Lamplugh School (the local primary school) is at the hamlet of Kirkland. Because Lamplugh Civil Parish is very large, it includes Kirkland as well as Eskett and also, until recent boundary changes, parts of both Ennerdale Bridge and Rowrah.

The village is on the edge of the Lake District National Park. The roads from St. Michael's Church towards Loweswater and from the church towards Ennerdale form part of the national park boundary, with the national park lying to the east of the roads. While parts of the village lie within the national park, almost all dwellings are outside the national park and so are cheaper than in Loweswater.

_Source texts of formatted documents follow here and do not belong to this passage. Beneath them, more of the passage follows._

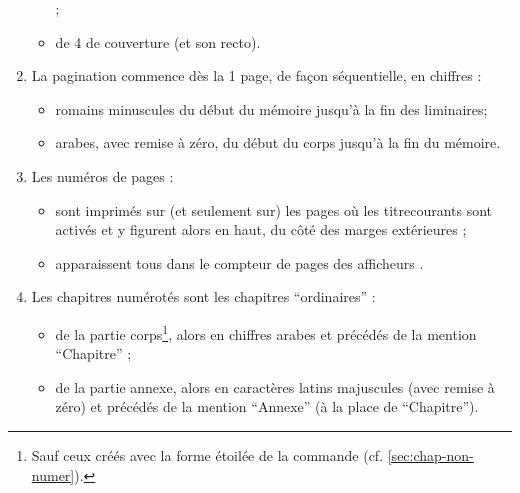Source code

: \begin{enumerate}
\begin{itemize}
{    } ;
  \item de 4\ieme{} de couverture (et son recto).
  \end{itemize}
\item La \gls{pagination} commence dès la 1\iere{} page, de façon
  séquentielle, en chiffres :
  \begin{itemize}
  \item romains minuscules du début du mémoire jusqu'à la fin des
    \glspl{liminaire};
  \item arabes, avec remise à zéro, du début du corps jusqu'à la fin du
    mémoire.
  \end{itemize}
\item Les numéros de pages :
  \begin{itemize}
  \item sont imprimés sur (et seulement sur) les pages où les
    \glspl{titrecourant} sont activés et y figurent alors en haut, du côté des
    marges extérieures ;
  \item apparaissent tous dans le compteur de pages des afficheurs
    \pdf.
  \end{itemize}
\item Les chapitres numérotés sont les chapitres \enquote{ordinaires} :
  \begin{itemize}
  \item de la partie corps\footnote{Sauf ceux créés avec la forme étoilée de la
      commande  (cf. \vref{sec:chap-non-numer}).}, alors
    en chiffres arabes et précédés de la mention \enquote{Chapitre} ;
  \item de la partie annexe, alors en caractères latins majuscules (avec remise
    à zéro) et précédés de la mention \enquote{Annexe} (à la place de \enquote{Chapitre}).
  \end{itemize}
\end{enumerate}

%
\iffalse
\fi
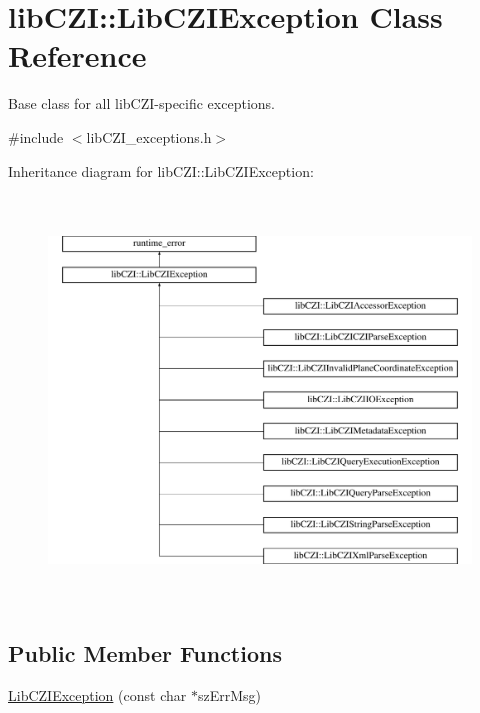 \hypertarget{classlib_c_z_i_1_1_lib_c_z_i_exception}{}\section{lib\+C\+ZI\+:\+:Lib\+C\+Z\+I\+Exception Class Reference}
\label{classlib_c_z_i_1_1_lib_c_z_i_exception}


Base class for all lib\+C\+Z\+I-\/specific exceptions.  




{\ttfamily \#include $<$lib\+C\+Z\+I\+\_\+exceptions.\+h$>$}

Inheritance diagram for lib\+C\+ZI\+:\+:Lib\+C\+Z\+I\+Exception\+:\begin{figure}[H]
\begin{center}
\leavevmode
\includegraphics[height=10.845070cm]{classlib_c_z_i_1_1_lib_c_z_i_exception}
\end{center}
\end{figure}
\subsection*{Public Member Functions}
\begin{DoxyCompactItemize}
\item 
\hyperlink{classlib_c_z_i_1_1_lib_c_z_i_exception_ab6a09f2d1b399b1aa37f2ea75b80d6f8}{Lib\+C\+Z\+I\+Exception} (const char $\ast$sz\+Err\+Msg)
\end{DoxyCompactItemize}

The boundary of this large parish is shown on 1:25,000 O.S. sheet OL4 "English Lakes NW". Much more information about Lamplugh is available in "The Parish of Lamplugh" published by the parish council in 1993 ISBN 0-9522511-0-8, and "Lamplugh Church" published by Lamplugh and District Heritage Society in 2004. ISBN 0-9547482-0-4

Lamplugh is the starting point for a number of walks, and is also on the Sea to Sea / C2C / Coast to Coast Cycle Route, which runs along the roads forming the national park boundary described above.

Lamplugh, renamed "Crossbridge", features in two of Melvyn Bragg's novels - "The Hired Man" and "Without a City Wall"
On 2 June 2010, Lamplugh was the scene of the first murder during the killing spree known as the Cumbria shootings, when Derrick Bird, of Rowrah, shot his twin brother, David, who was a resident of Lamplugh.